Thinning is a frequently used technique capable of producing all kinds of skeleton-like shape features in a topology-preserving way. It is an iterative object reduction: some border points of binary objects that satisfy some topological and geometrical constraints are deleted, and the entire process is repeated until stability is reached. In the conventional implementation of thinning algorithms, the deletability of all border points in the actual picture is to be investigated. That is why, we introduced the concept of k-attempt thinning (\(k\ge 1\)) in our previous work (presented in the 20th International Workshop on Combinatorial Image Analysis, IWCIA 2020). In the case of a k-attempt algorithm, if a border point ‘survives’ at least k successive iterations, it is ‘immortal’ (i.e., it cannot be deleted later).
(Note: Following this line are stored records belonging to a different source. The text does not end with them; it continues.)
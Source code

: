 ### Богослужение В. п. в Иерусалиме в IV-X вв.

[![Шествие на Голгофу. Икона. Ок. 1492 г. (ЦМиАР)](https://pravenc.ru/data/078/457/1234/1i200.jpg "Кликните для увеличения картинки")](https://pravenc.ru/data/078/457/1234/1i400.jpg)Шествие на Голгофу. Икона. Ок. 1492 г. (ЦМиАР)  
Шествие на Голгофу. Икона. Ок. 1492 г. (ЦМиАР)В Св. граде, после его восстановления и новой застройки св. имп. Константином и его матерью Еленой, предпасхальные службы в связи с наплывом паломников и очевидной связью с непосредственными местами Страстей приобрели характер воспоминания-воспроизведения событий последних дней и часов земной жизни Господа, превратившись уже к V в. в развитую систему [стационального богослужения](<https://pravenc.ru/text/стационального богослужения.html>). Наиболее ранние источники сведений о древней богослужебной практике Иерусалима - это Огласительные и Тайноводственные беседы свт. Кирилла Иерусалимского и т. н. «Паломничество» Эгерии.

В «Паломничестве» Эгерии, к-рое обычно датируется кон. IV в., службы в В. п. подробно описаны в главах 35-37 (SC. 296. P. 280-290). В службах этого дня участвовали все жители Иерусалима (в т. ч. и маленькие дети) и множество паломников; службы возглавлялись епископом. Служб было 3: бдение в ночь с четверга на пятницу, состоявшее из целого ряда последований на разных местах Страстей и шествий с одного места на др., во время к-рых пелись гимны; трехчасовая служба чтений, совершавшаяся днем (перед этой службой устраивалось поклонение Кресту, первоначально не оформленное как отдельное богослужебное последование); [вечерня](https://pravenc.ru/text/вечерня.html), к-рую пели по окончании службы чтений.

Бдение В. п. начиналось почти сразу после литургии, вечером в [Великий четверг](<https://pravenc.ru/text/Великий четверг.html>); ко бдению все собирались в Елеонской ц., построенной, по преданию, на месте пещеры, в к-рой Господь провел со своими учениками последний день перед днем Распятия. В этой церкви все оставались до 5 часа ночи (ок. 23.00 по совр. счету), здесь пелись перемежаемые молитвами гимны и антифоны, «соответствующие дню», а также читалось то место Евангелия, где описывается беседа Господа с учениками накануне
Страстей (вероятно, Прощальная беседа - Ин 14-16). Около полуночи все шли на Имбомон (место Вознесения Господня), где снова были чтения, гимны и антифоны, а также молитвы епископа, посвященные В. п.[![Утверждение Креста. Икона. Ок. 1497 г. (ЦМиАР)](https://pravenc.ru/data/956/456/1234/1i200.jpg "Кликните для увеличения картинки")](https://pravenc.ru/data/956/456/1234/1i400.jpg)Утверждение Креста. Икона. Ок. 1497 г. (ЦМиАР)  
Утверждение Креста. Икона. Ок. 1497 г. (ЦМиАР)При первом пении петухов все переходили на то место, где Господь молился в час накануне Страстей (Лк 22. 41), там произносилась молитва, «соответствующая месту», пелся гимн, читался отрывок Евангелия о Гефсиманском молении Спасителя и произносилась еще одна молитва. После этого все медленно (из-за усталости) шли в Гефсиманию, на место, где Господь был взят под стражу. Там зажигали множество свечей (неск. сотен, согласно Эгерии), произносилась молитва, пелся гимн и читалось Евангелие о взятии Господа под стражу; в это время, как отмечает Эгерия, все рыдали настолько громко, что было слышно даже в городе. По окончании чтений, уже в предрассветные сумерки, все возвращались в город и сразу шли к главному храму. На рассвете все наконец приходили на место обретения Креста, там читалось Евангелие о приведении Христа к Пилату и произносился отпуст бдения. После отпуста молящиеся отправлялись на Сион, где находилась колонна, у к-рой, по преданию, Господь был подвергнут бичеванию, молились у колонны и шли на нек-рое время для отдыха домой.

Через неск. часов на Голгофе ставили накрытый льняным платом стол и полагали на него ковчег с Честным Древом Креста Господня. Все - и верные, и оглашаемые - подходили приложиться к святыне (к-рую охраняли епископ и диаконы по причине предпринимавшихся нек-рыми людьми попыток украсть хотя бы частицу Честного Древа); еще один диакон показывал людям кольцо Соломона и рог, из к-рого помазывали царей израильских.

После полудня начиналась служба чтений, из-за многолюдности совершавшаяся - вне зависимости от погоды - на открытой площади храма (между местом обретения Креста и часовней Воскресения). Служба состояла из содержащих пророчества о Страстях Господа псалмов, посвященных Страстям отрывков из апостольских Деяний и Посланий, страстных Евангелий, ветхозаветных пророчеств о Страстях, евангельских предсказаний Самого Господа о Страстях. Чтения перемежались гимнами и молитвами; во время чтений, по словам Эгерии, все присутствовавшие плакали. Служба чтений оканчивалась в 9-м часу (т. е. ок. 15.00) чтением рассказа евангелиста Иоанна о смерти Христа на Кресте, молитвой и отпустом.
In this paper, we give a computationally efficient implementation scheme for 1-attempt thinning, and a 1-attempt 2D parallel thinning algorithm is reported. The advantage of the new implementation scheme over the conventional one is also illustrated.

细化是一种常用技术，能够以拓扑保留的方式生成各种骨架状的形状特征。这是一个迭代的对象简化：删除满足某些拓扑和几何约束的二元对象的某些边界点，并重复整个过程，直到达到稳定性为止。在稀疏算法的常规实现中，将研究实际图片中所有边界点的可删除性。因此，我们在之前的工作（在IWCIA 2020第20届国际组合图像分析研讨会上提出）中引入了k尝试稀疏（\（k \ ge 1 \））的概念。在采用k尝试算法的情况下，如果边界点“幸存”了至少k连续的迭代，它是“不朽的”（即，以后不能删除）。在本文中，我们给出了一种适用于1尝试细化的高效计算实现方案，并报告了1尝试2D并行细化算法。还说明了新实施方案相对于传统方案的优势。